Elijah goes starkly silent for several seconds. Then several more. Funny, I didn’t think that question was a stumper. Maybe my graffiti insight has struck him speechless.
“Everything okay?” I ask, just in case he’s not thinking, Graffiti questions and cheese, and she doesn’t care that I’m a dozen years older than my picture? The algo loves me.
Finally, he shakes his head like he’s shaking off a daze and blurts: “I’m so sorry.

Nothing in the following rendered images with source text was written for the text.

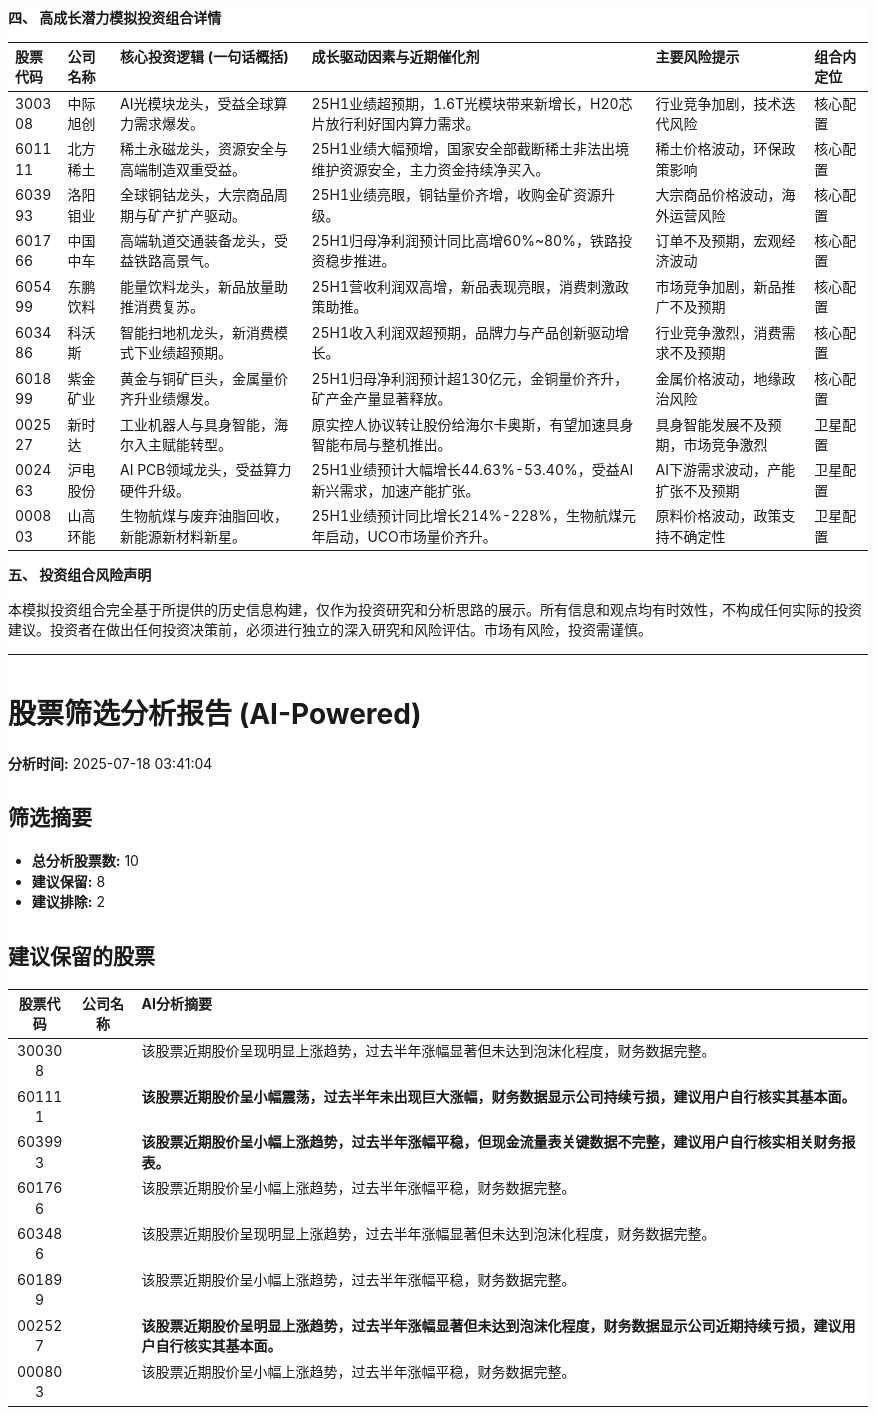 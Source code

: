 **四、 高成长潜力模拟投资组合详情**

| 股票代码 | 公司名称   | 核心投资逻辑 (一句话概括)                 | 成长驱动因素与近期催化剂                                       | 主要风险提示                       | 组合内定位 |
| :------- | :--------- | :---------------------------------------- | :----------------------------------------------------------- | :--------------------------------- | :--------- |
| 300308   | 中际旭创   | AI光模块龙头，受益全球算力需求爆发。      | 25H1业绩超预期，1.6T光模块带来新增长，H20芯片放行利好国内算力需求。 | 行业竞争加剧，技术迭代风险         | 核心配置   |
| 601111   | 北方稀土   | 稀土永磁龙头，资源安全与高端制造双重受益。 | 25H1业绩大幅预增，国家安全部截断稀土非法出境维护资源安全，主力资金持续净买入。 | 稀土价格波动，环保政策影响         | 核心配置   |
| 603993   | 洛阳钼业   | 全球铜钴龙头，大宗商品周期与矿产扩产驱动。 | 25H1业绩亮眼，铜钴量价齐增，收购金矿资源升级。             | 大宗商品价格波动，海外运营风险     | 核心配置   |
| 601766   | 中国中车   | 高端轨道交通装备龙头，受益铁路高景气。    | 25H1归母净利润预计同比高增60%~80%，铁路投资稳步推进。     | 订单不及预期，宏观经济波动         | 核心配置   |
| 605499   | 东鹏饮料   | 能量饮料龙头，新品放量助推消费复苏。      | 25H1营收利润双高增，新品表现亮眼，消费刺激政策助推。       | 市场竞争加剧，新品推广不及预期     | 核心配置   |
| 603486   | 科沃斯     | 智能扫地机龙头，新消费模式下业绩超预期。  | 25H1收入利润双超预期，品牌力与产品创新驱动增长。           | 行业竞争激烈，消费需求不及预期     | 核心配置   |
| 601899   | 紫金矿业   | 黄金与铜矿巨头，金属量价齐升业绩爆发。    | 25H1归母净利润预计超130亿元，金铜量价齐升，矿产金产量显著释放。 | 金属价格波动，地缘政治风险         | 核心配置   |
| 002527   | 新时达     | 工业机器人与具身智能，海尔入主赋能转型。  | 原实控人协议转让股份给海尔卡奥斯，有望加速具身智能布局与整机推出。 | 具身智能发展不及预期，市场竞争激烈 | 卫星配置   |
| 002463   | 沪电股份   | AI PCB领域龙头，受益算力硬件升级。        | 25H1业绩预计大幅增长44.63%-53.40%，受益AI新兴需求，加速产能扩张。 | AI下游需求波动，产能扩张不及预期   | 卫星配置   |
| 000803   | 山高环能   | 生物航煤与废弃油脂回收，新能源新材料新星。 | 25H1业绩预计同比增长214%-228%，生物航煤元年启动，UCO市场量价齐升。 | 原料价格波动，政策支持不确定性     | 卫星配置   |

**五、 投资组合风险声明**

本模拟投资组合完全基于所提供的历史信息构建，仅作为投资研究和分析思路的展示。所有信息和观点均有时效性，不构成任何实际的投资建议。投资者在做出任何投资决策前，必须进行独立的深入研究和风险评估。市场有风险，投资需谨慎。

---

# 股票筛选分析报告 (AI-Powered)

**分析时间:** 2025-07-18 03:41:04

## 筛选摘要

- **总分析股票数:** 10
- **建议保留:** 8
- **建议排除:** 2

## 建议保留的股票

| 股票代码 | 公司名称 | AI分析摘要 |
|:---:|:---:|:---|
| 300308 |  | 该股票近期股价呈现明显上涨趋势，过去半年涨幅显著但未达到泡沫化程度，财务数据完整。 |
| 601111 |  | **该股票近期股价呈小幅震荡，过去半年未出现巨大涨幅，财务数据显示公司持续亏损，建议用户自行核实其基本面。** |
| 603993 |  | **该股票近期股价呈小幅上涨趋势，过去半年涨幅平稳，但现金流量表关键数据不完整，建议用户自行核实相关财务报表。** |
| 601766 |  | 该股票近期股价呈小幅上涨趋势，过去半年涨幅平稳，财务数据完整。 |
| 603486 |  | 该股票近期股价呈现明显上涨趋势，过去半年涨幅显著但未达到泡沫化程度，财务数据完整。 |
| 601899 |  | 该股票近期股价呈小幅上涨趋势，过去半年涨幅平稳，财务数据完整。 |
| 002527 |  | **该股票近期股价呈明显上涨趋势，过去半年涨幅显著但未达到泡沫化程度，财务数据显示公司近期持续亏损，建议用户自行核实其基本面。** |
| 000803 |  | 该股票近期股价呈小幅上涨趋势，过去半年涨幅平稳，财务数据完整。 |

But I thought you were twenty-five.”
Wait. Why would he think that? “You…did?”
“In your pictures. On the app. You looked younger.”
I blink, trying to orient myself to this next-level “Weird Shit I’ve Heard on Dates.” I’ve heard I only date models, I just got out of jail, and Would you give me a bath tonight?
But did he really just accuse me of lying?
No. He accused me of a worse dating sin in his book—looking old.
“They’re literally photos from this year,” I say, irked. “My profile says I’m thirty. Which I am. And all those pics were from the spring.” Breezily, I add, “I’m a big believer in using recent pics.”
Translation: I’m giving you the benefit of the doubt, but we both know I’M NOT THE LIAR HERE.
The message is lost on Elijah, who points a finger and eyes me skeptically. “In this one pic, you were outside on the ferry just before sunset. The wind was blowing.”